The image you post is in very poor quality. It's in low resolution and has a lot of compression artifacts. So it doesn't exactly make it easy to preserve the textures as the artifacts themselves are interpreted as texture.
Anyway, the proper tool for this would in my opinion be the Spot Healing Brush Tool:
In the Options bar, make sure to set it to Content-Aware and tick Sample All Layers.
Add an empty layer to draw in so you can keep the corrections separate from the original. If you have adjustment layers added, make sure to place this layer right above the original so corrections are applied to both the original and the corrections.
The tool is pretty straightforward to use. Simply draw over a spot or line and Photoshop will try to remove it while maintaining the overall color and texture.
Experiment with different brush size and varying hardness to find something that works. I mostly keep hardness high, perhaps 100%, and change the brush size as I go by holding Alt and moving the mouse horizontally.
Don't try to be too precise and only paint over the spot. Instead make sure to include a little of the surroundings so Photoshop has something to work with.
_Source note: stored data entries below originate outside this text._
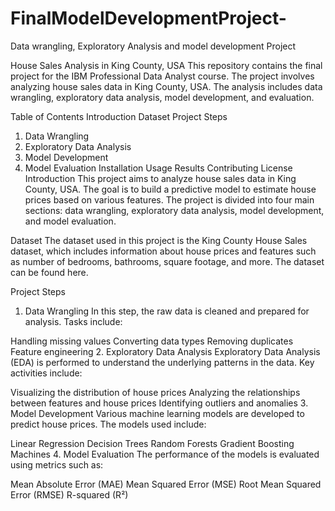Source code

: # FinalModelDevelopmentProject-
Data wrangling, Exploratory Analysis and model development Project 

House Sales Analysis in King County, USA
This repository contains the final project for the IBM Professional Data Analyst course. The project involves analyzing house sales data in King County, USA. The analysis includes data wrangling, exploratory data analysis, model development, and evaluation.

Table of Contents
Introduction
Dataset
Project Steps
1. Data Wrangling
2. Exploratory Data Analysis
3. Model Development
4. Model Evaluation
Installation
Usage
Results
Contributing
License
Introduction
This project aims to analyze house sales data in King County, USA. The goal is to build a predictive model to estimate house prices based on various features. The project is divided into four main sections: data wrangling, exploratory data analysis, model development, and model evaluation.

Dataset
The dataset used in this project is the King County House Sales dataset, which includes information about house prices and features such as number of bedrooms, bathrooms, square footage, and more. The dataset can be found here.

Project Steps
1. Data Wrangling
In this step, the raw data is cleaned and prepared for analysis. Tasks include:

Handling missing values
Converting data types
Removing duplicates
Feature engineering
2. Exploratory Data Analysis
Exploratory Data Analysis (EDA) is performed to understand the underlying patterns in the data. Key activities include:

Visualizing the distribution of house prices
Analyzing the relationships between features and house prices
Identifying outliers and anomalies
3. Model Development
Various machine learning models are developed to predict house prices. The models used include:

Linear Regression
Decision Trees
Random Forests
Gradient Boosting Machines
4. Model Evaluation
The performance of the models is evaluated using metrics such as:

Mean Absolute Error (MAE)
Mean Squared Error (MSE)
Root Mean Squared Error (RMSE)
R-squared (R²)
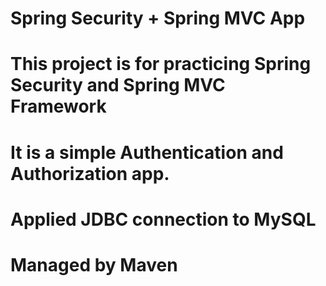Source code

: # Spring Security + Spring MVC App
# This project is for practicing Spring Security and Spring MVC Framework
# It is a simple Authentication and Authorization app.
# Applied JDBC connection to MySQL
# Managed by Maven

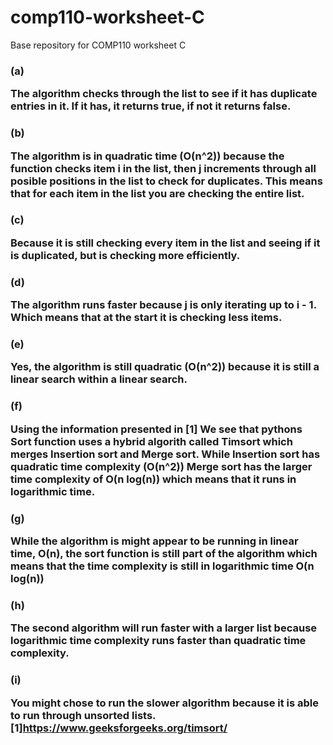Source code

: # comp110-worksheet-C
Base repository for COMP110 worksheet C
<h3>(a)
  
The algorithm checks through the list to see if it has duplicate entries in it. If it has, it returns true, if not it returns false.
<h3>(b)
  
The algorithm is in quadratic time (O(n^2)) because the function checks item i in the list, then j increments through all posible positions in the list to check for duplicates. This means that for each item in the list you are checking the entire list.
<h3>(c) 
  
Because it is still checking every item in the list and seeing if it is duplicated, but is checking more efficiently.
<h3>(d)
  
The algorithm runs faster because j is only iterating up to i - 1. Which means that at the start it is checking less items. 
<h3>(e)
  
Yes, the algorithm is still quadratic (O(n^2)) because it is still a linear search within a linear search.
<h3>(f)
  
Using the information presented in [1] We see that pythons Sort function uses a hybrid algorith called Timsort which merges Insertion sort and Merge sort. While Insertion sort has quadratic time complexity (O(n^2)) Merge sort has the larger time complexity of O(n log(n)) which means that it runs in logarithmic time.
<h3>(g)
  
While the algorithm is might appear to be running in linear time, O(n), the sort function is still part of the algorithm which means that the time complexity is still in logarithmic time O(n log(n)) 
<h3>(h)
  
The second algorithm will run faster with a larger list because logarithmic time complexity runs faster than quadratic time complexity.
<h3>(i)
  
You might chose to run the slower algorithm because it is able to run through unsorted lists.
[1]https://www.geeksforgeeks.org/timsort/
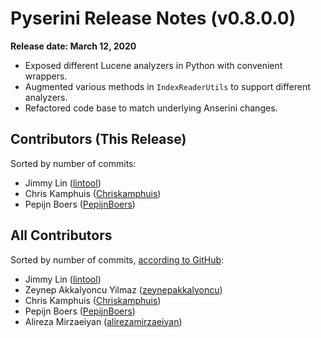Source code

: # Pyserini Release Notes (v0.8.0.0)

**Release date: March 12, 2020**

+ Exposed different Lucene analyzers in Python with convenient wrappers.
+ Augmented various methods in `IndexReaderUtils` to support different analyzers.
+ Refactored code base to match underlying Anserini changes.

## Contributors (This Release)

Sorted by number of commits:

+ Jimmy Lin ([lintool](https://github.com/lintool))
+ Chris Kamphuis ([Chriskamphuis](https://github.com/Chriskamphuis))
+ Pepijn Boers ([PepijnBoers](https://github.com/PepijnBoers))

## All Contributors

Sorted by number of commits, [according to GitHub](https://github.com/castorini/pyserini/graphs/contributors):

+ Jimmy Lin ([lintool](https://github.com/lintool))
+ Zeynep Akkalyoncu Yilmaz ([zeynepakkalyoncu](https://github.com/zeynepakkalyoncu))
+ Chris Kamphuis ([Chriskamphuis](https://github.com/Chriskamphuis))
+ Pepijn Boers ([PepijnBoers](https://github.com/PepijnBoers))
+ Alireza Mirzaeiyan ([alirezamirzaeiyan](https://github.com/alirezamirzaeiyan))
Often you need to go over an area several times until everything is smeared out the way you want it.
Like with other brushes, you can hold down Shift to draw straight lines.
I won't do the whole image as it turns out to be quite tricky. All the ships make trails and waves in the water which also needs to be removed so there is a lot of painting to do. And as mentioned, it would be a lot easier without compression artifacts!
Notice how, when removing the ship behind the building to the left, I paint over both the ship and the building and Photoshop manages (in this case) to understand that I want to keep the building and only remove the "spot".